> _TASK PROMPT_
Set down every line of the data, unchanged and complete.

INPUT DATA section start

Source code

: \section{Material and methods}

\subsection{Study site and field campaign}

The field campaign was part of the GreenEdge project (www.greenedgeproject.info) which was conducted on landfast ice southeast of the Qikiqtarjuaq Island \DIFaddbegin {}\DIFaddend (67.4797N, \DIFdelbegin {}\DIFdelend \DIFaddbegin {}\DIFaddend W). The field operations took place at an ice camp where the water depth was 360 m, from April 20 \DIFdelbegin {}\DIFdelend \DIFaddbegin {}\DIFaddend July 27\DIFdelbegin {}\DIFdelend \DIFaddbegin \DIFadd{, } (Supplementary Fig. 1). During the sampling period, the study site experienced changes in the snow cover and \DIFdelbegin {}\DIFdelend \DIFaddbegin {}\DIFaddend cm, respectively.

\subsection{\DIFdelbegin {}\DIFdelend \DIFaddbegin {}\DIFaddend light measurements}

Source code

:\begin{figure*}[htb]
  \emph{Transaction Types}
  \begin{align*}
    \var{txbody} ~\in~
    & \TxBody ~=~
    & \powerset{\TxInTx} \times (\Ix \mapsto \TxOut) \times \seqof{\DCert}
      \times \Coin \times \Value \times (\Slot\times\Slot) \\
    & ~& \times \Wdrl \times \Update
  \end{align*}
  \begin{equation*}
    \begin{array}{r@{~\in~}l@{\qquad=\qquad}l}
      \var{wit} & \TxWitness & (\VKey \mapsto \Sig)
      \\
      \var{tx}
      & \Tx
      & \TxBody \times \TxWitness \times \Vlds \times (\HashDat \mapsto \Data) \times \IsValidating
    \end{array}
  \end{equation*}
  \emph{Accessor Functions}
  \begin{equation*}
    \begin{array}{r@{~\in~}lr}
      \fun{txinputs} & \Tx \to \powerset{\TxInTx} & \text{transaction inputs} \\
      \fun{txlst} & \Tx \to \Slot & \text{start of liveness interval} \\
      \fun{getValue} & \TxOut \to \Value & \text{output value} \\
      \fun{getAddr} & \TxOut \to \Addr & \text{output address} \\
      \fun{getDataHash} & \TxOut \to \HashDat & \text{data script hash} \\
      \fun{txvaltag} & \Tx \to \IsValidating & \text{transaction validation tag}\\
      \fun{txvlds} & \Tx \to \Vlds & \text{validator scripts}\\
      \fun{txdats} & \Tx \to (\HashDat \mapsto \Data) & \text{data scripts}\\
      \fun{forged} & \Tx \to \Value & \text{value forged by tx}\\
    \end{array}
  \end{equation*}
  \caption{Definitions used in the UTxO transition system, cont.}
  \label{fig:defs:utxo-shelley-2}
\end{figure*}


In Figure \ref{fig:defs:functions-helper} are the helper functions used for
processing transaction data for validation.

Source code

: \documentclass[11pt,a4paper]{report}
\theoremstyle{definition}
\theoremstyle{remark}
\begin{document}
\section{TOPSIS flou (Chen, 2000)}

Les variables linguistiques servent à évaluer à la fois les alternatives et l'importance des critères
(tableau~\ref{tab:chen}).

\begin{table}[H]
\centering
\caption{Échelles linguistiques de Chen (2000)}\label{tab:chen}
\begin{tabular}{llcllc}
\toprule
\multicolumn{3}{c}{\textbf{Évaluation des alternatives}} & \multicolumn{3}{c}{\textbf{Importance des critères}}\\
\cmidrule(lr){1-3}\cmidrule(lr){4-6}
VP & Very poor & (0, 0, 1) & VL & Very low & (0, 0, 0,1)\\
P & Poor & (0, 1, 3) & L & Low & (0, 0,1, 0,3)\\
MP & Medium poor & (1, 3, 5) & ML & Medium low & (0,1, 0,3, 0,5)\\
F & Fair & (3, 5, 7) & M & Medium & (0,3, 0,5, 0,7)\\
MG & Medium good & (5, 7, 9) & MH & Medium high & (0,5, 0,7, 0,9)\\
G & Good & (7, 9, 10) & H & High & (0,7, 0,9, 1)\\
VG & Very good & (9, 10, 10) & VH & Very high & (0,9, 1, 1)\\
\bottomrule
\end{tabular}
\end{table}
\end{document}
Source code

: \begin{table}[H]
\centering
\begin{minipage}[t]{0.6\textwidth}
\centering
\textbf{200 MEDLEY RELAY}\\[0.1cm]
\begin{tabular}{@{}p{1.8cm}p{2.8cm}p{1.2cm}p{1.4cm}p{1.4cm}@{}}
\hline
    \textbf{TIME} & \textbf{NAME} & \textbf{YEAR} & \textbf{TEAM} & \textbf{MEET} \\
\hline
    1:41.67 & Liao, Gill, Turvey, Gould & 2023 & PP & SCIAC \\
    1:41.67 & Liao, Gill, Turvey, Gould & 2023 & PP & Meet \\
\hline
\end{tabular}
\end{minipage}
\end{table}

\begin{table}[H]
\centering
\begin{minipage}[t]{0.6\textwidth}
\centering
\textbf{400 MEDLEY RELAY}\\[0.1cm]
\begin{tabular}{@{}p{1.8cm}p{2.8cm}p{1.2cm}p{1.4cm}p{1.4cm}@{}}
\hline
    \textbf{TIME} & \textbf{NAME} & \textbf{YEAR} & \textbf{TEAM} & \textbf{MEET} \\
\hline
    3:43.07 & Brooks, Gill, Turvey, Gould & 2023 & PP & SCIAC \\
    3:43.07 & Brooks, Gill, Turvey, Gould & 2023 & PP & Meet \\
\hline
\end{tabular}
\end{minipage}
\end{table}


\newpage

INPUT DATA section end

> _ANSWER BELOW_
Source code

: \section{Material and methods}

\subsection{Study site and field campaign}

The field campaign was part of the GreenEdge project (www.greenedgeproject.info) which was conducted on landfast ice southeast of the Qikiqtarjuaq Island \DIFaddbegin {}\DIFaddend (67.4797N, \DIFdelbegin {}\DIFdelend \DIFaddbegin {}\DIFaddend W). The field operations took place at an ice camp where the water depth was 360 m, from April 20 \DIFdelbegin {}\DIFdelend \DIFaddbegin {}\DIFaddend July 27\DIFdelbegin {}\DIFdelend \DIFaddbegin \DIFadd{, } (Supplementary Fig. 1). During the sampling period, the study site experienced changes in the snow cover and \DIFdelbegin {}\DIFdelend \DIFaddbegin {}\DIFaddend cm, respectively.

\subsection{\DIFdelbegin {}\DIFdelend \DIFaddbegin {}\DIFaddend light measurements}

Source code

:\begin{figure*}[htb]
  \emph{Transaction Types}
  \begin{align*}
    \var{txbody} ~\in~
    & \TxBody ~=~
    & \powerset{\TxInTx} \times (\Ix \mapsto \TxOut) \times \seqof{\DCert}
      \times \Coin \times \Value \times (\Slot\times\Slot) \\
    & ~& \times \Wdrl \times \Update
  \end{align*}
  \begin{equation*}
    \begin{array}{r@{~\in~}l@{\qquad=\qquad}l}
      \var{wit} & \TxWitness & (\VKey \mapsto \Sig)
      \\
      \var{tx}
      & \Tx
      & \TxBody \times \TxWitness \times \Vlds \times (\HashDat \mapsto \Data) \times \IsValidating
    \end{array}
  \end{equation*}
  \emph{Accessor Functions}
  \begin{equation*}
    \begin{array}{r@{~\in~}lr}
      \fun{txinputs} & \Tx \to \powerset{\TxInTx} & \text{transaction inputs} \\
      \fun{txlst} & \Tx \to \Slot & \text{start of liveness interval} \\
      \fun{getValue} & \TxOut \to \Value & \text{output value} \\
      \fun{getAddr} & \TxOut \to \Addr & \text{output address} \\
      \fun{getDataHash} & \TxOut \to \HashDat & \text{data script hash} \\
      \fun{txvaltag} & \Tx \to \IsValidating & \text{transaction validation tag}\\
      \fun{txvlds} & \Tx \to \Vlds & \text{validator scripts}\\
      \fun{txdats} & \Tx \to (\HashDat \mapsto \Data) & \text{data scripts}\\
      \fun{forged} & \Tx \to \Value & \text{value forged by tx}\\
    \end{array}
  \end{equation*}
  \caption{Definitions used in the UTxO transition system, cont.}
  \label{fig:defs:utxo-shelley-2}
\end{figure*}


In Figure \ref{fig:defs:functions-helper} are the helper functions used for
processing transaction data for validation.

Source code

: \documentclass[11pt,a4paper]{report}
\theoremstyle{definition}
\theoremstyle{remark}
\begin{document}
\section{TOPSIS flou (Chen, 2000)}

Les variables linguistiques servent à évaluer à la fois les alternatives et l'importance des critères
(tableau~\ref{tab:chen}).

\begin{table}[H]
\centering
\caption{Échelles linguistiques de Chen (2000)}\label{tab:chen}
\begin{tabular}{llcllc}
\toprule
\multicolumn{3}{c}{\textbf{Évaluation des alternatives}} & \multicolumn{3}{c}{\textbf{Importance des critères}}\\
\cmidrule(lr){1-3}\cmidrule(lr){4-6}
VP & Very poor & (0, 0, 1) & VL & Very low & (0, 0, 0,1)\\
P & Poor & (0, 1, 3) & L & Low & (0, 0,1, 0,3)\\
MP & Medium poor & (1, 3, 5) & ML & Medium low & (0,1, 0,3, 0,5)\\
F & Fair & (3, 5, 7) & M & Medium & (0,3, 0,5, 0,7)\\
MG & Medium good & (5, 7, 9) & MH & Medium high & (0,5, 0,7, 0,9)\\
G & Good & (7, 9, 10) & H & High & (0,7, 0,9, 1)\\
VG & Very good & (9, 10, 10) & VH & Very high & (0,9, 1, 1)\\
\bottomrule
\end{tabular}
\end{table}
\end{document}
Source code

: \begin{table}[H]
\centering
\begin{minipage}[t]{0.6\textwidth}
\centering
\textbf{200 MEDLEY RELAY}\\[0.1cm]
\begin{tabular}{@{}p{1.8cm}p{2.8cm}p{1.2cm}p{1.4cm}p{1.4cm}@{}}
\hline
    \textbf{TIME} & \textbf{NAME} & \textbf{YEAR} & \textbf{TEAM} & \textbf{MEET} \\
\hline
    1:41.67 & Liao, Gill, Turvey, Gould & 2023 & PP & SCIAC \\
    1:41.67 & Liao, Gill, Turvey, Gould & 2023 & PP & Meet \\
\hline
\end{tabular}
\end{minipage}
\end{table}

\begin{table}[H]
\centering
\begin{minipage}[t]{0.6\textwidth}
\centering
\textbf{400 MEDLEY RELAY}\\[0.1cm]
\begin{tabular}{@{}p{1.8cm}p{2.8cm}p{1.2cm}p{1.4cm}p{1.4cm}@{}}
\hline
    \textbf{TIME} & \textbf{NAME} & \textbf{YEAR} & \textbf{TEAM} & \textbf{MEET} \\
\hline
    3:43.07 & Brooks, Gill, Turvey, Gould & 2023 & PP & SCIAC \\
    3:43.07 & Brooks, Gill, Turvey, Gould & 2023 & PP & Meet \\
\hline
\end{tabular}
\end{minipage}
\end{table}


\newpage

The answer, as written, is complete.